Data supplied –
--- START ---

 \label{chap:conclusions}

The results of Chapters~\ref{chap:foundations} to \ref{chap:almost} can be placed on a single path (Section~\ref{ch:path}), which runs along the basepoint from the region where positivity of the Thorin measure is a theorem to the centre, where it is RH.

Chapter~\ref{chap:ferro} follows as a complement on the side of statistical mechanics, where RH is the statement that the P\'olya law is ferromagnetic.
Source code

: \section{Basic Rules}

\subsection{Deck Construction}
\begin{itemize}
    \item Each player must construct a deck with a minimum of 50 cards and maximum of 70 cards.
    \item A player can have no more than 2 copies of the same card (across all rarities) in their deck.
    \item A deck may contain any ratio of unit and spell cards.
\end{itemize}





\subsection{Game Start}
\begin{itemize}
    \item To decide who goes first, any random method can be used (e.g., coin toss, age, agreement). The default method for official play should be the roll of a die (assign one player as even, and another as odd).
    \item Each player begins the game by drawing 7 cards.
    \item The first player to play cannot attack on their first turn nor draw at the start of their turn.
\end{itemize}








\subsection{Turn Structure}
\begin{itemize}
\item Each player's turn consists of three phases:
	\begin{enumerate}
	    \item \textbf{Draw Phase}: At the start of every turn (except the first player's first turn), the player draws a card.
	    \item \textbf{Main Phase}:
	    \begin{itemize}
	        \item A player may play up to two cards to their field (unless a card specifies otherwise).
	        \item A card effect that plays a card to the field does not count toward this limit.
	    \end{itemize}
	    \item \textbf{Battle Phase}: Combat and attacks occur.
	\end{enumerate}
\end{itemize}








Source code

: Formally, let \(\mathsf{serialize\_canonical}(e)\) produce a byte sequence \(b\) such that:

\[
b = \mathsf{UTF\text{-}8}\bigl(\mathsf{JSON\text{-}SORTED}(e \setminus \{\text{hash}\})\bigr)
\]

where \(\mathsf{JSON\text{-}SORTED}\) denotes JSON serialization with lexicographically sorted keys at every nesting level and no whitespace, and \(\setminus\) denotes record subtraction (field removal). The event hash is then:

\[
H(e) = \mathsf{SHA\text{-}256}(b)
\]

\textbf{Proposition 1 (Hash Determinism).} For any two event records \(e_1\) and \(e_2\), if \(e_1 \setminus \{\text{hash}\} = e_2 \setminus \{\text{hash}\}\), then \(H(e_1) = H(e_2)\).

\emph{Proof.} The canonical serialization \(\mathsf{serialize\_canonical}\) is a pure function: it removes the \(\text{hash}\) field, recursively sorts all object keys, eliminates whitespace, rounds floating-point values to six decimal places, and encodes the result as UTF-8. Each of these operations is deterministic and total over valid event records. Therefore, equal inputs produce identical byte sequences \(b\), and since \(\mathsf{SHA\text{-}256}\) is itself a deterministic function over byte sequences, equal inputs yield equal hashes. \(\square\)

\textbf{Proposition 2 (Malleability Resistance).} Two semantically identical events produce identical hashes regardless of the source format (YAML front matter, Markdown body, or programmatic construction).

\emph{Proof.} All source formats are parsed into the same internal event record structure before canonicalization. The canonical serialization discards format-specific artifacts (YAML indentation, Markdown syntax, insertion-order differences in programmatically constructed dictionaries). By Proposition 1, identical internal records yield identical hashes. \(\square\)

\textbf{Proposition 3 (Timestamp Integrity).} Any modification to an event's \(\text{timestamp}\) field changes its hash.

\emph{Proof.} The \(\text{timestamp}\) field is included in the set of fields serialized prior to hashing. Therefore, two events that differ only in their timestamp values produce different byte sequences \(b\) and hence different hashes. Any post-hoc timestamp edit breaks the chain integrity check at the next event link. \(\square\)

--- END ---

Task directions –
Every entry above must be reproduced word for word.

Solution for this task –
 \label{chap:conclusions}

The results of Chapters~\ref{chap:foundations} to \ref{chap:almost} can be placed on a single path (Section~\ref{ch:path}), which runs along the basepoint from the region where positivity of the Thorin measure is a theorem to the centre, where it is RH.

Chapter~\ref{chap:ferro} follows as a complement on the side of statistical mechanics, where RH is the statement that the P\'olya law is ferromagnetic.
Source code

: \section{Basic Rules}

\subsection{Deck Construction}
\begin{itemize}
    \item Each player must construct a deck with a minimum of 50 cards and maximum of 70 cards.
    \item A player can have no more than 2 copies of the same card (across all rarities) in their deck.
    \item A deck may contain any ratio of unit and spell cards.
\end{itemize}





\subsection{Game Start}
\begin{itemize}
    \item To decide who goes first, any random method can be used (e.g., coin toss, age, agreement). The default method for official play should be the roll of a die (assign one player as even, and another as odd).
    \item Each player begins the game by drawing 7 cards.
    \item The first player to play cannot attack on their first turn nor draw at the start of their turn.
\end{itemize}








\subsection{Turn Structure}
\begin{itemize}
\item Each player's turn consists of three phases:
	\begin{enumerate}
	    \item \textbf{Draw Phase}: At the start of every turn (except the first player's first turn), the player draws a card.
	    \item \textbf{Main Phase}:
	    \begin{itemize}
	        \item A player may play up to two cards to their field (unless a card specifies otherwise).
	        \item A card effect that plays a card to the field does not count toward this limit.
	    \end{itemize}
	    \item \textbf{Battle Phase}: Combat and attacks occur.
	\end{enumerate}
\end{itemize}








Source code

: Formally, let \(\mathsf{serialize\_canonical}(e)\) produce a byte sequence \(b\) such that:

\[
b = \mathsf{UTF\text{-}8}\bigl(\mathsf{JSON\text{-}SORTED}(e \setminus \{\text{hash}\})\bigr)
\]

where \(\mathsf{JSON\text{-}SORTED}\) denotes JSON serialization with lexicographically sorted keys at every nesting level and no whitespace, and \(\setminus\) denotes record subtraction (field removal). The event hash is then:

\[
H(e) = \mathsf{SHA\text{-}256}(b)
\]

\textbf{Proposition 1 (Hash Determinism).} For any two event records \(e_1\) and \(e_2\), if \(e_1 \setminus \{\text{hash}\} = e_2 \setminus \{\text{hash}\}\), then \(H(e_1) = H(e_2)\).

\emph{Proof.} The canonical serialization \(\mathsf{serialize\_canonical}\) is a pure function: it removes the \(\text{hash}\) field, recursively sorts all object keys, eliminates whitespace, rounds floating-point values to six decimal places, and encodes the result as UTF-8. Each of these operations is deterministic and total over valid event records. Therefore, equal inputs produce identical byte sequences \(b\), and since \(\mathsf{SHA\text{-}256}\) is itself a deterministic function over byte sequences, equal inputs yield equal hashes. \(\square\)

\textbf{Proposition 2 (Malleability Resistance).} Two semantically identical events produce identical hashes regardless of the source format (YAML front matter, Markdown body, or programmatic construction).

\emph{Proof.} All source formats are parsed into the same internal event record structure before canonicalization. The canonical serialization discards format-specific artifacts (YAML indentation, Markdown syntax, insertion-order differences in programmatically constructed dictionaries). By Proposition 1, identical internal records yield identical hashes. \(\square\)

\textbf{Proposition 3 (Timestamp Integrity).} Any modification to an event's \(\text{timestamp}\) field changes its hash.

\emph{Proof.} The \(\text{timestamp}\) field is included in the set of fields serialized prior to hashing. Therefore, two events that differ only in their timestamp values produce different byte sequences \(b\) and hence different hashes. Any post-hoc timestamp edit breaks the chain integrity check at the next event link. \(\square\)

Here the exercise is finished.